Durch rechtskräftiges Versäumnisurteil des Arbeitsgerichts Koblenz – Auswärtige Kammern Neuwied – vom 27.09.2002 ist der Beklagte verpflichtet, die Lohnsteuerkarten 2000 und 2001, den Versicherungsnachweis sowie die Arbeitsbescheinigung gemäß § 312 SGB ordndungsgemäß auszufüllen und an den Kläger herauszugeben.

Dieser Verpflichtung ist der Beklagte in der Folgezeit nicht nachgekommen. Das Arbeitsgericht hat daher auf Antrag des Gläubigers und nach Anhörung des Schuldners, der sich dazu nicht geäußert hat, durch Beschluss vom 09.02.2005 – zugestellt an den Schuldner am 15.02.2005 – gegen diesen zur Erzwingung der Verpflichtungen aus dem Versäumnisurteil vom 27.09.2002 ein Zwangsgeld in Höhe von 1.000,– Euro und für den Fall der Nichtbeitreibbarkeit eine Zwangshaft von drei Tagen festgesetzt.

Gegen diesen Beschluss hat der Schuldner mit einem am 18.02.2005 beim Arbeitsgericht eingegangenen Schriftsatz „Einspruch” eingelegt. Diesen begründet er damit, der Gläubiger sei als Subunternehmer auf selbständiger Basis bei ihm beschäftigt gewesen und er habe von ihm nie eine Lohnsteuerkarte erhalten. Später habe der Gläubiger unaufgefordert eine Lohnsteuerkarte für das Jahr 2001 eingesandt, die er ihm umgehend zurückgeschickt hatte, da er zu diesem Zeitpunkt nicht mehr für ihn tätig gewesen sei. Der Gläubiger habe ihm auch nie einen Versicherungsnachweis vorgelegt. Daher sei ihm die Erfüllung der Auflagen schlicht weg nicht möglich, da er sich zu keiner Zeit im Besitz der Unterlagen befunden habe.

Das Arbeitsgericht hat dem Rechtsmittel nicht abgeholfen mit der Begründung, der Schuldner habe Einwendungen erhoben, die dieser im Erkenntnisverfahren hätte vorbringen müssen und es hat das Verfahren dem Landesarbeitsgericht zur Entscheidung vorgelegt.

 

Entscheidungsgründe

II.

Das Rechtsmittel des Beschwerdeführers war als sofortige Beschwerde im Sinne von §§ 888, 793 ZPO zu behandeln. Diese wurde insbesondere form- und fristgerecht eingelegt und darüber hinaus auch noch begründet.

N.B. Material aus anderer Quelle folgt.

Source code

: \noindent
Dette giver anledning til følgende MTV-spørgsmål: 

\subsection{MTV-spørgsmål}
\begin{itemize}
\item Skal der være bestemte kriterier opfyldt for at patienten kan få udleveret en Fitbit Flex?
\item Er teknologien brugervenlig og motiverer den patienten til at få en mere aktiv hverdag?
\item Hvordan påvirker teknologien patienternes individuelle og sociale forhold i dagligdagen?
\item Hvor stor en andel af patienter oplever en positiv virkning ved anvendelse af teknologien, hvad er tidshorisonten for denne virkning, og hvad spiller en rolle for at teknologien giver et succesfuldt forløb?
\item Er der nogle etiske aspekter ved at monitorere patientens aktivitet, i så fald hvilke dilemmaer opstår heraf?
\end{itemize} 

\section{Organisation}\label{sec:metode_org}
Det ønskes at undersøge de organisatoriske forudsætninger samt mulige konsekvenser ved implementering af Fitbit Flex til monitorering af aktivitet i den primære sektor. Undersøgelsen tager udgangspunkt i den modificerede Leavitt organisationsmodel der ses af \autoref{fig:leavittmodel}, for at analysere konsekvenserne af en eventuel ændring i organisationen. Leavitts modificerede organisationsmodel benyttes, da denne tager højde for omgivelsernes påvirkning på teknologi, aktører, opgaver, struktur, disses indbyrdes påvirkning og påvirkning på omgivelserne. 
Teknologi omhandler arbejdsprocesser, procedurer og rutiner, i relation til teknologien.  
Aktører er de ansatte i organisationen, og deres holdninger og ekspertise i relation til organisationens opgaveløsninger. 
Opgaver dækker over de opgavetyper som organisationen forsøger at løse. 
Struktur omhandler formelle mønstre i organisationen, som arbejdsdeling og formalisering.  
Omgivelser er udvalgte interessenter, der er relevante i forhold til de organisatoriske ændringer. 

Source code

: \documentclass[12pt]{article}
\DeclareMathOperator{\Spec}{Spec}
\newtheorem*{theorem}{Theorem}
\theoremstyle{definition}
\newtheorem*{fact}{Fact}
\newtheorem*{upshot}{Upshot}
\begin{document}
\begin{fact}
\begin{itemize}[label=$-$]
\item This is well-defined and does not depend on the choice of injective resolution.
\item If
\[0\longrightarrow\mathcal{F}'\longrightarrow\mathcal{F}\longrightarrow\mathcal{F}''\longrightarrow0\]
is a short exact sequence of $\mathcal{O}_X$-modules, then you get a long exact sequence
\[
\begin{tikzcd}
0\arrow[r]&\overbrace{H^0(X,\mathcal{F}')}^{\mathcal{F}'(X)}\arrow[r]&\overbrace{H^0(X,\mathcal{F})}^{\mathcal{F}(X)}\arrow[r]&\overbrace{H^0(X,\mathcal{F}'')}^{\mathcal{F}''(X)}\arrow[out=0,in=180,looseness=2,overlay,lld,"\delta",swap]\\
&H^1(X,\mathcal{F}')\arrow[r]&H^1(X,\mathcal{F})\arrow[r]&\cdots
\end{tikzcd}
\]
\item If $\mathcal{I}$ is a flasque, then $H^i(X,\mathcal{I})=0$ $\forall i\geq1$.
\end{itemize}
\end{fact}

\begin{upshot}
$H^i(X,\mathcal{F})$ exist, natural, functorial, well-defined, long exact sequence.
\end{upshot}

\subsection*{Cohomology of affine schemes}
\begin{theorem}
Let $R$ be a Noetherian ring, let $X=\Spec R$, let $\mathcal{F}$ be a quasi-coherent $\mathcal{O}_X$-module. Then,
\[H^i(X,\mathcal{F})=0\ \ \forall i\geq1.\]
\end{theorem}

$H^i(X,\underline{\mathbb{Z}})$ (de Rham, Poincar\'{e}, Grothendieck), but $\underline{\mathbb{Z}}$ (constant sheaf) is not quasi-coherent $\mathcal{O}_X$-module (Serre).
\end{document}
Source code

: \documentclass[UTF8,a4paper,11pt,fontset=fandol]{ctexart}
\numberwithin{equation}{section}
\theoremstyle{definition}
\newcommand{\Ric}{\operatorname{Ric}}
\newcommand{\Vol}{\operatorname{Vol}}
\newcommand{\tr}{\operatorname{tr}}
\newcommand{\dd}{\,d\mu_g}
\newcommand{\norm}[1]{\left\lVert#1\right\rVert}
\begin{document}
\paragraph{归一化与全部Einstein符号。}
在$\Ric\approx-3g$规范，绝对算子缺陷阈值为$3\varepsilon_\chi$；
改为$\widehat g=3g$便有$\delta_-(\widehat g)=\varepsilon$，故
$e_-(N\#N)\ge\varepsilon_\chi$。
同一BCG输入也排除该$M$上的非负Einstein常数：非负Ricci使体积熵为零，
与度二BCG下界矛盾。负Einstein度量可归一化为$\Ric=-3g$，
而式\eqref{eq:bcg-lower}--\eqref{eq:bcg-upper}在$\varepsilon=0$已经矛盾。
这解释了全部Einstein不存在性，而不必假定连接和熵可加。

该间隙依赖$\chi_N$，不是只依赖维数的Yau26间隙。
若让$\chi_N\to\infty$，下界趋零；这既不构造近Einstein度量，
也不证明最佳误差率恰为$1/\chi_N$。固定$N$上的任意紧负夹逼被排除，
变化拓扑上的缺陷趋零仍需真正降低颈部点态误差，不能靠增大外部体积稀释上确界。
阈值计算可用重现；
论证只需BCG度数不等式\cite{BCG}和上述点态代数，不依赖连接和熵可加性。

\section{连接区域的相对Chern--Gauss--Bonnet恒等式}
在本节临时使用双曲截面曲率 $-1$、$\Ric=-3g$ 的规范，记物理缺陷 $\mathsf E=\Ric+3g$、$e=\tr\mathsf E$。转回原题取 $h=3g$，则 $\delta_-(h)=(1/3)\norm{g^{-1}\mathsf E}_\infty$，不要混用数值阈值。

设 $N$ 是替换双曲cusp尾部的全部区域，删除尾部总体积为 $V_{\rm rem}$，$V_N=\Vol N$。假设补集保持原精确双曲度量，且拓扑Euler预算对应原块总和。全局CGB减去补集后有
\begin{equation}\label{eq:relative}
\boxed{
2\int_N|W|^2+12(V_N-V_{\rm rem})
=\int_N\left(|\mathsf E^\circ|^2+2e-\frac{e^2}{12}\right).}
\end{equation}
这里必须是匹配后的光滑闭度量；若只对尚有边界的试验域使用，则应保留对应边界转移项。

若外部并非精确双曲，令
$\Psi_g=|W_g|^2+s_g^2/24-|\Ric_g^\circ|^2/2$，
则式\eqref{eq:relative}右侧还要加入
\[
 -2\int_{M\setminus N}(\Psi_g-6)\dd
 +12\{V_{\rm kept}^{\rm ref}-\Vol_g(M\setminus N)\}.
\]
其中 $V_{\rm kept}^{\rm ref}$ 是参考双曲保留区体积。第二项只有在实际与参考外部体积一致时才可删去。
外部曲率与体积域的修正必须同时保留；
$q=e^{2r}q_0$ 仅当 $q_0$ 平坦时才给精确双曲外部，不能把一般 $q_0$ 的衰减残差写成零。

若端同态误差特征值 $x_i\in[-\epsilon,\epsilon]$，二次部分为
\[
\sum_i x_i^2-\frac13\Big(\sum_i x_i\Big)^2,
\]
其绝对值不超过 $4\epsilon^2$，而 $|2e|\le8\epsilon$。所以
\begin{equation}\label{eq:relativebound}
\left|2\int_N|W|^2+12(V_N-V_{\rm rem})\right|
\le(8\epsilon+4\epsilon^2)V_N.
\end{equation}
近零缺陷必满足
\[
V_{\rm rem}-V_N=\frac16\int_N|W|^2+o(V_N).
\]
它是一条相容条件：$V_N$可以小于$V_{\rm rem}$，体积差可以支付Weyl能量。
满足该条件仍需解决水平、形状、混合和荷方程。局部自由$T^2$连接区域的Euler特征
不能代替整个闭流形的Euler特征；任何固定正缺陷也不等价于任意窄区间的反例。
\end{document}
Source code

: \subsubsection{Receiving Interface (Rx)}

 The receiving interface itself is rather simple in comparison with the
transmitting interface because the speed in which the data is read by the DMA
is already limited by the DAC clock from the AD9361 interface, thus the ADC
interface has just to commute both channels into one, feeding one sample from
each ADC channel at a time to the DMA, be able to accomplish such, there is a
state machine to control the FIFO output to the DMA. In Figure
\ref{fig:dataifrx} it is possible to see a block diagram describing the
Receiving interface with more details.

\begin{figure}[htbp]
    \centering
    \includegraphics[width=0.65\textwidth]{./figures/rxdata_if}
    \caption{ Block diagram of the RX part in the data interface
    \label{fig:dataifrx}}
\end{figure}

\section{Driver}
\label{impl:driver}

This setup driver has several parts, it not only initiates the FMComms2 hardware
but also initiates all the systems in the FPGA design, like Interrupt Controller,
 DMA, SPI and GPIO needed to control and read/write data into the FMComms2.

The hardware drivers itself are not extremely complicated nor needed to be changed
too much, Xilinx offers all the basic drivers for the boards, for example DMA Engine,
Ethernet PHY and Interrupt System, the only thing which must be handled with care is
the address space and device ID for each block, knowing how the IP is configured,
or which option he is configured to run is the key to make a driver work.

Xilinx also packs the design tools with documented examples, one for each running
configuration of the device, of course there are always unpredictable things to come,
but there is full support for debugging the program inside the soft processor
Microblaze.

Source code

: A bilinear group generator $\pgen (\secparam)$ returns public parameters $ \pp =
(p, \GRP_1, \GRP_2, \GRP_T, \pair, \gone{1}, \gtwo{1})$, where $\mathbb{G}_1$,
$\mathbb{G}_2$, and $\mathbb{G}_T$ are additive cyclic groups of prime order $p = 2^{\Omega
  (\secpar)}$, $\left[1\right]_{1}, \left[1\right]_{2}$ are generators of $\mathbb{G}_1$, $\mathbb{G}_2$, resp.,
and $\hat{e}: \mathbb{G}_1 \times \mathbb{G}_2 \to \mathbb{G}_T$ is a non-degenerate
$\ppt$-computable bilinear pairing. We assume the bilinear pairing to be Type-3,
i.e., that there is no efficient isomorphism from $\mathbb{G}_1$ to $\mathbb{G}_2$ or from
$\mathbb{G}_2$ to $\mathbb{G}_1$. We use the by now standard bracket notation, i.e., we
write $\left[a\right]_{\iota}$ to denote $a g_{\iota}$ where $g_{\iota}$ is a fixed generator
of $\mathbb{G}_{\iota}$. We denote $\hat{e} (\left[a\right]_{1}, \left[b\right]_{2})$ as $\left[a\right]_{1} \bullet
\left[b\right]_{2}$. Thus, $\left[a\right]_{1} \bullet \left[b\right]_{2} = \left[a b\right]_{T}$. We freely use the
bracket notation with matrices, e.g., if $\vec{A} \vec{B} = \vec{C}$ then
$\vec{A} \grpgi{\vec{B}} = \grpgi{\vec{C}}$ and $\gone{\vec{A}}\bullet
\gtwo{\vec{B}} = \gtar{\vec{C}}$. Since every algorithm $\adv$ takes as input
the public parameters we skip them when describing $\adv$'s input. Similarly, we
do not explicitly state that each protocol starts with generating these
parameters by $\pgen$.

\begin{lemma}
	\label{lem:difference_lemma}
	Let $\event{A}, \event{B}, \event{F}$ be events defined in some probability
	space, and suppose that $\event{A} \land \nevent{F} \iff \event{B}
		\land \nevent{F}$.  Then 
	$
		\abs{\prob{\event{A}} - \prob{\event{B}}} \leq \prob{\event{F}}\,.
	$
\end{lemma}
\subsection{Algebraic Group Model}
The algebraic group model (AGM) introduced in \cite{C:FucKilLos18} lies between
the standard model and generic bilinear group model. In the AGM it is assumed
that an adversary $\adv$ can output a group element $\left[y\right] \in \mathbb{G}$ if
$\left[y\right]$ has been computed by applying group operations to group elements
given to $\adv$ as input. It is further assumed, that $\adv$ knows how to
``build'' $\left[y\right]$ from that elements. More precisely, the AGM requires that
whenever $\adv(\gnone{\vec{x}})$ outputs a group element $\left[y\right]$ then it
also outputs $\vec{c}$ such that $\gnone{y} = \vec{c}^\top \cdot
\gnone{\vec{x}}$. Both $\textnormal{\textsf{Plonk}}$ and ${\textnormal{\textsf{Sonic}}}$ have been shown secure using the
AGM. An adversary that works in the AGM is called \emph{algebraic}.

In der Sache hat die sofortige Beschwerde auch Erfolg, weil im vorliegenden Verfahren derzeit kein Zwangsgeld nach § 888 Abs. 1 ZPO festgesetzt werden kann.

Zwar steht aufgrund des rechtskräftigen Versäumnisurteils des Arbeitsgerichts vom 27.09.2002 fest, dass der Beschwerdeführer verpflichtet ist, die Lohnsteuerkarten 2000 und 2001, den Versicherungsnachweis sowie die Arbeitsbescheinigung ordnungsgemäß auszufüllen und an den Kläger herauszugeben.

Nach § 888 ZPO können nur sogenannte nicht vertretbare Handlungen vollstreckt werden. Es mag vorliegend dahingestellt bleiben, ob im Rahmen eines allgemein praktizierten Arbeitsverhältnisses der Herausgabeanspruch zusammen mit dem Anspruch auf ordnungsgemäße Ausfüllung der Arbeitspapiere als eine Einheit anzusehen ist und insgesamt nach § 888 ZPO zu vollstrecken ist (vgl. hierzuLAGThüringen BB 2001, 943; LAG Hamm DB 1983, 2257) oder generell der Herausgabeanspruch vorweg gesondert nach § 883 ZPO zu vollstrecken ist (so LAG Berlin DB 1998, 684; Zöller/Stöber, ZPO, 24. Auflage, § 888 Rz. 3). Jedenfalls ist die Ausfüllung der Arbeitspapiere als unvertretbare Handlung nach § 888 ZPO zu vollstrecken (Schwab/Weth/Walker, ArbGG § 62, Rz. 63).

Aufgrund der Besonderheiten des vorliegenden Verfahrens ist jedenfalls im Vollstreckungsverfahren des Streitfalles zunächst der Herausgabeanspruch nach § 883 ZPO zu vollstrecken. Der Gläubiger war bei dem Beschwerdeführer als Detektiv tätig. Dabei gingen die Parteien während der Praktizierung des Vertragsverhältnisses davon aus, dass der Gläubiger als selbständiger Unternehmer und nicht als Arbeitnehmer beim Beschwerdeführer tätig war. Wie der Beschwerdeführer in seinem am 18.02.2005 beim Arbeitsgericht eingegangenen Beschwerdeschriftsatz angeführt hat, hatten die Parteien das Vertragsverhältnis jedenfalls zunächst nicht als Arbeitsverhältnis behandelt, sondern der Gläubiger hat dem Beschwerdeführer stets Rechnungen mit einer ausgewiesenen Mehrwertsteuer erstellt. Erst im Nachhinein habe der Gläubiger geltend gemacht, bei dem Vertragsverhältnis habe es sich um ein Arbeitsverhältnis gehandelt. Nach den Behauptungen des Beschwerdeführers hat der Gläubiger dem Beschwerdeführer angesichts der tatsächlich praktizierten Verhältnisse auch nie eine L...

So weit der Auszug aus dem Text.